Once connected with my home network, is there anything hidden in the Node MCU or arduino core environment that has backdoors that could render it vulnerable to hacking? Are there any setup mistakes I could make that would make it so? Is there any difference in running it in station or AP mode?


2 Answers 2


I'd say the risk is fairly low for your ESP8266, given that:

  • you're not forwarding ports, so any attacker would have to be inside your network already to be able to access the ESP8266. This wouldn't stop an attack if another device was compromised, but if that had happened, you would have big problems anyway.

  • you're only deploying software via a physical USB connection, so if an attacker does gain access, they can't really do a lot. I would be more concerned if over-the-air updates were enabled because the damage that could be caused is greater—your ESP8266 could then be remotely controlled and have full access to your network in that case.

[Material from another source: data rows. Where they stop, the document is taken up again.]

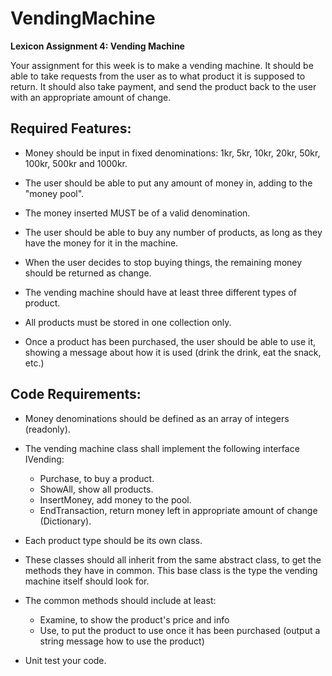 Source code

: # VendingMachine

**Lexicon Assignment 4: Vending Machine**

Your assignment for this week is to make a vending machine. It should be able to take requests from the user as to what product it is supposed to return. It should also take payment, and send the product back to the user with an appropriate amount of change.

## Required Features:

* Money should be input in fixed denominations: 1kr, 5kr, 10kr, 20kr, 50kr, 100kr, 500kr and 1000kr.

* The user should be able to put any amount of money in, adding to the "money pool".

* The money inserted MUST be of a valid denomination.

* The user should be able to buy any number of products, as long as they have the money for it in the machine. 

* When the user decides to stop buying things, the remaining money should be returned as change.

* The vending machine should have at least three different types of product.

* All products must be stored in one collection only.

* Once a product has been purchased, the user should be able to use it, showing a message about how it is used (drink the drink, eat the snack, etc.)

## Code Requirements:

* Money denominations should be defined as an array of integers (readonly).

* The vending machine class shall implement the following interface IVending:
    - Purchase, to buy a product.
    - ShowAll, show all products.
    - InsertMoney, add money to the pool.
    - EndTransaction, return money left in appropriate amount of change (Dictionary).

* Each product type should be its own class.

* These classes should all inherit from the same abstract class, to get the methods they have in common. This base class is the type the vending machine itself should look for.

* The common methods should include at least: 
    - Examine, to show the product's price and info 
    - Use, to put the product to use once it has been purchased (output a string message how to use the product)

* Unit test your code.
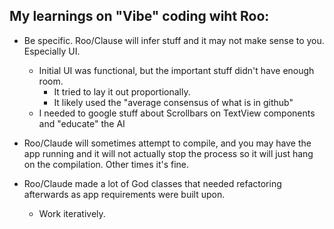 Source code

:## My learnings on "Vibe" coding wiht Roo:
- Be specific.  Roo/Clause will infer stuff and it may not make sense to you.  Especially UI.
    - Initial UI was functional, but the important stuff didn't have enough room.
        - It tried to lay it out proportionally.
        - It likely used the "average consensus of what is in github"
    - I needed to google stuff about Scrollbars on TextView components and "educate" the AI

- Roo/Claude will sometimes attempt to compile, and you may have the app running and it will not actually stop the process so it will just hang on the compilation.  Other times it's fine.

- Roo/Claude made a lot of God classes that needed refactoring afterwards as app requirements were built upon.
    - Work iteratively.

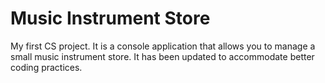 # Music Instrument Store

My first CS project. It is a console application that allows you to manage a small music instrument store.
It has been updated to accommodate better coding practices.
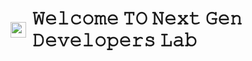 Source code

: <h1 style="display: flex; align-items: center; gap: 10px;">
  <img src="https://i.postimg.cc/MZy7DC2f/Whats-App-Image-2025-08-14-at-11-39-10-AM-removebg-preview.png" alt="Logo" style="height:25px;">
  <span>𝚆𝚎𝚕𝚌𝚘𝚖𝚎 𝚃𝙾 𝙽𝚎𝚡𝚝 𝙶𝚎𝚗 𝙳𝚎𝚟𝚎𝚕𝚘𝚙𝚎𝚛𝚜 𝙻𝚊𝚋</span>
</h1>
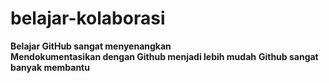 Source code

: # belajar-kolaborasi

**Belajar GitHub sangat menyenangkan**<br>
**Mendokumentasikan dengan Github menjadi lebih mudah**
**Github sangat banyak membantu**
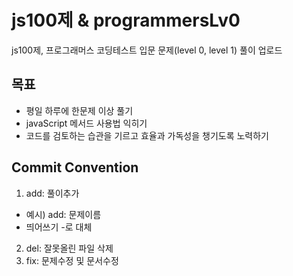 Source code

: # js100제 & programmersLv0
 js100제, 프로그래머스 코딩테스트 입문 문제(level 0, level 1) 풀이 업로드
## 목표
- 평일 하루에 한문제 이상 풀기
- javaScript 메서드 사용법 익히기
- 코드를 검토하는 습관을 기르고 효율과 가독성을 챙기도록 노력하기

## Commit Convention
1. add: 풀이추가
  - 예시) add: 문제이름
  - 띄어쓰기 -로 대체
2. del: 잘못올린 파일 삭제
3. fix: 문제수정 및 문서수정

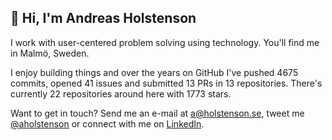 ## 👋 Hi, I'm Andreas Holstenson

I work with user-centered problem solving using technology. You'll find me in 
Malmö, Sweden. 

I enjoy building things and over the years on GitHub I've pushed 4675
commits, opened 41 issues and submitted 13 PRs in 
13 repositories. There's currently 
22 repositories around here with 1773 stars.

Want to get in touch? Send me an e-mail at [a@holstenson.se](mailto:a@holstenson.se),
tweet me [@aholstenson](https://twitter.com/aholstenson) or connect with me on
[LinkedIn](http://se.linkedin.com/in/aholstenson).
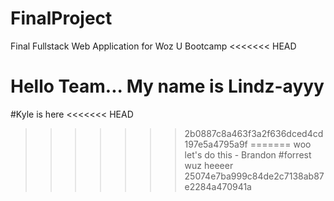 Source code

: # FinalProject
Final Fullstack Web Application for Woz U Bootcamp
<<<<<<< HEAD

Hello Team... My name is Lindz-ayyy
=======
#Kyle is here
<<<<<<< HEAD
>>>>>>> 2b0887c8a463f3a2f636dced4cd197e5a4795a9f
=======
woo let's do this - Brandon
#forrest wuz heeeer
>>>>>>> 25074e7ba999c84de2c7138ab87e2284a470941a
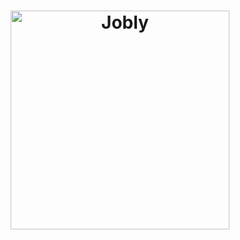 <h1 align="center">
    <img width="350" src="https://live.staticflickr.com/65535/52054878664_d2f8afb4b5_h.jpg" alt="Jobly">
    <br>
    <br>
</h1>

Probably the most well-known IoT worm, Mirai, did not use any elaborate method of hacking devices. It simply connected to public IPs looking for a suitable login page, and tried various default passwords. If one of them worked, and it was a suitable Linux system, it installed itself and took over the device (deleting any other malware in the process).

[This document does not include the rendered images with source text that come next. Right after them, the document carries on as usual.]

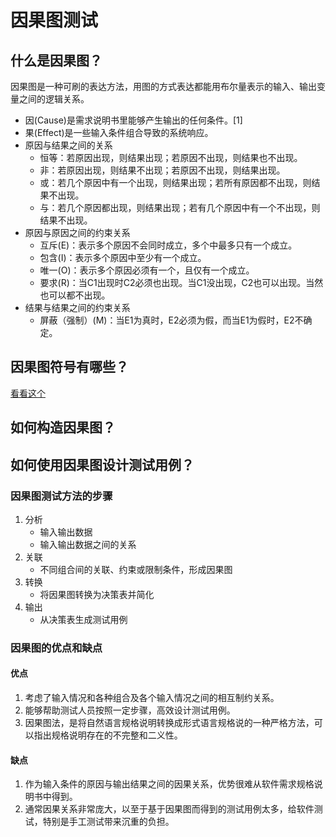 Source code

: # 因果图测试

## 什么是因果图？

因果图是一种可刷的表达方法，用图的方式表达都能用布尔量表示的输入、输出变量之间的逻辑关系。

- 因(Cause)是需求说明书里能够产生输出的任何条件。[1]
- 果(Effect)是一些输入条件组合导致的系统响应。
- 原因与结果之间的关系
  - 恒等：若原因出现，则结果出现；若原因不出现，则结果也不出现。
  - 非：若原因出现，则结果不出现；若原因不出现，则结果出现。
  - 或：若几个原因中有一个出现，则结果出现；若所有原因都不出现，则结果不出现。
  - 与：若几个原因都出现，则结果出现；若有几个原因中有一个不出现，则结果不出现。
- 原因与原因之间的约束关系
  - 互斥(E)：表示多个原因不会同时成立，多个中最多只有一个成立。
  - 包含(I)：表示多个原因中至少有一个成立。
  - 唯一(O)：表示多个原因必须有一个，且仅有一个成立。
  - 要求(R)：当C1出现时C2必须也出现。当C1没出现，C2也可以出现。当然也可以都不出现。
- 结果与结果之间的约束关系
  - 屏蔽（强制）(M)：当E1为真时，E2必须为假，而当E1为假时，E2不确定。

## 因果图符号有哪些？

[看看这个](https://www.cnblogs.com/test-123/p/9686346.html)

## 如何构造因果图？

## 如何使用因果图设计测试用例？

### 因果图测试方法的步骤

1. 分析
   - 输入输出数据
   - 输入输出数据之间的关系
2. 关联
   - 不同组合间的关联、约束或限制条件，形成因果图
3. 转换
   - 将因果图转换为决策表并简化
4. 输出
   - 从决策表生成测试用例



### 因果图的优点和缺点

#### 优点

1. 考虑了输入情况和各种组合及各个输入情况之间的相互制约关系。
2. 能够帮助测试人员按照一定步骤，高效设计测试用例。
3. 因果图法，是将自然语言规格说明转换成形式语言规格说的一种严格方法，可以指出规格说明存在的不完整和二义性。

#### 缺点

1. 作为输入条件的原因与输出结果之间的因果关系，优势很难从软件需求规格说明书中得到。
2. 通常因果关系非常庞大，以至于基于因果图而得到的测试用例太多，给软件测试，特别是手工测试带来沉重的负担。


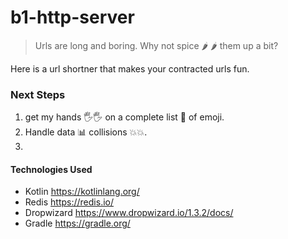 # b1-http-server

> Urls are long and boring. Why not spice 🌶️ 🌶️ them up a bit?

Here is a url shortner that makes your contracted urls fun.


### Next Steps

1. get my hands 🖐️🖐️ on a complete list 📔 of emoji.
2. Handle data 📊 collisions 💥💥.
3. 

#### Technologies Used

* Kotlin https://kotlinlang.org/
* Redis https://redis.io/
* Dropwizard https://www.dropwizard.io/1.3.2/docs/
* Gradle https://gradle.org/
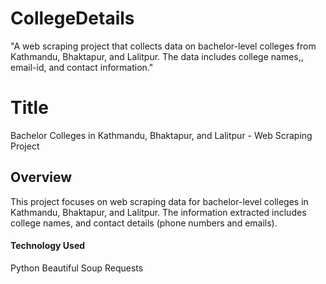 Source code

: # CollegeDetails
"A web scraping project that collects data on bachelor-level colleges from Kathmandu, Bhaktapur, and Lalitpur. The data includes college names,, email-id, and contact information."
# Title
Bachelor Colleges in Kathmandu, Bhaktapur, and Lalitpur - Web Scraping Project
## Overview
This project focuses on web scraping data for bachelor-level colleges in Kathmandu, Bhaktapur, and Lalitpur. The information extracted includes college names, and contact details (phone numbers and emails).
#### Technology Used
Python
Beautiful Soup
Requests



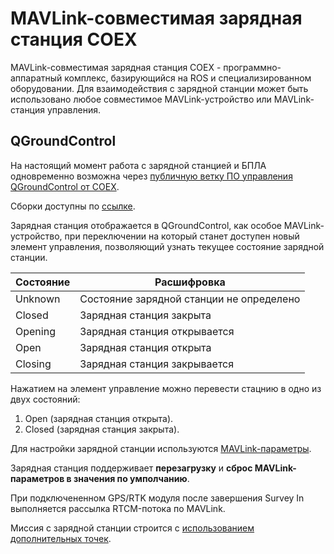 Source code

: # MAVLink-совместимая зарядная станция COEX

MAVLink-совместимая зарядная станция COEX - программно-аппаратный комплекс, базирующийся на ROS и специализированном оборудовании. Для взаимодействия с зарядной станции может быть использовано любое совместимое MAVLink-устройство или MAVLink-станция управления.

## QGroundControl

На настоящий момент работа с зарядной станцией и БПЛА одновременно возможна через [публичную ветку ПО управления QGroundControl от COEX](https://github.com/CopterExpress/qgroundcontrol/tree/charging_station).

Сборки доступны по [ссылке](https://github.com/CopterExpress/qgroundcontrol/releases).

Зарядная станция отображается в QGroundControl, как особое MAVLink-устройство, при переключении на который станет доступен новый элемент управления, позволяющий узнать текущее состояние зарядной станции.

| Состояние | Расшифровка |
| --------- | ----------- |
| Unknown | Состояние зарядной станции не определено |
| Closed | Зарядная станция закрыта |
| Opening | Зарядная станция открывается |
| Open | Зарядная станция открыта |
| Closing | Зарядная станция закрывается |

Нажатием на элемент управление можно перевести стацнию в одно из двух состояний:

1. Open (зарядная станция открыта).
2. Closed (зарядная станция закрыта).

Для настройки зарядной станции используются [MAVLink-параметры](mavlink_cs_params.md).

Зарядная станция поддерживает **перезагрузку** и **сброс MAVLink-параметров в значения по умполчанию**.

При подключененном GPS/RTK модуля после завершения Survey In выполняется рассылка RTCM-потока по MAVLink.

Миссия с зарядной станции строится с [использованием дополнительных точек](mavlink_cs_mission.md).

An ESP8266 is less likely to be vulnerable just by the fact that they're not all that common, but relying on that alone would be unwise. If those devices had used a secure password, however, the Mirai worm would not have succeeded.

A slightly less notorious but still well-documented worm is Reaper, which exploits known bugs in some common devices. This only really works for devices that are known to have flaws (and are worth targeting).

As far as I know, there are no major issues with the ESP8266 in the way you're proposing to use it. So long as the port is not forwarded, it's going to be fairly difficult for anyone to attack it; just be sure to check that you definitely cannot access it from outside the network.


As with everything in this space, it's a question of what your threat model is. Who (bored teenager, script kiddy, Mafia backed hacker for hire, all the away up to hostile foreign government...) are you trying to defend against and what is the cost of them succeeding (unable to turn your kitchen light on from your phone, to burning down the house).

The examples of devices forming huge bot nets to carry out DDOS attacks for groups tends to be more aimed at things running at the more capable end of the spectrum (e.g. a webcam running and embedded linux distro).

But even just having a relatively simple device (something running on a esp8266) connected to your home wifi can be used as a vector for somebody to break into the the network e.g. a connected kettle that leaks your wifi password.

While @Aurora001's answer is pretty good, I'd disagree with the ESP8622 not being common, they show up in a lot more places than you think, but a lot depends on what firmware they are running.

Given your use case, you're probably fine especially if hardcode the WiFi details and don't use some of the frameworks that bring the device up in AP mode first to allow configuring the WiFi.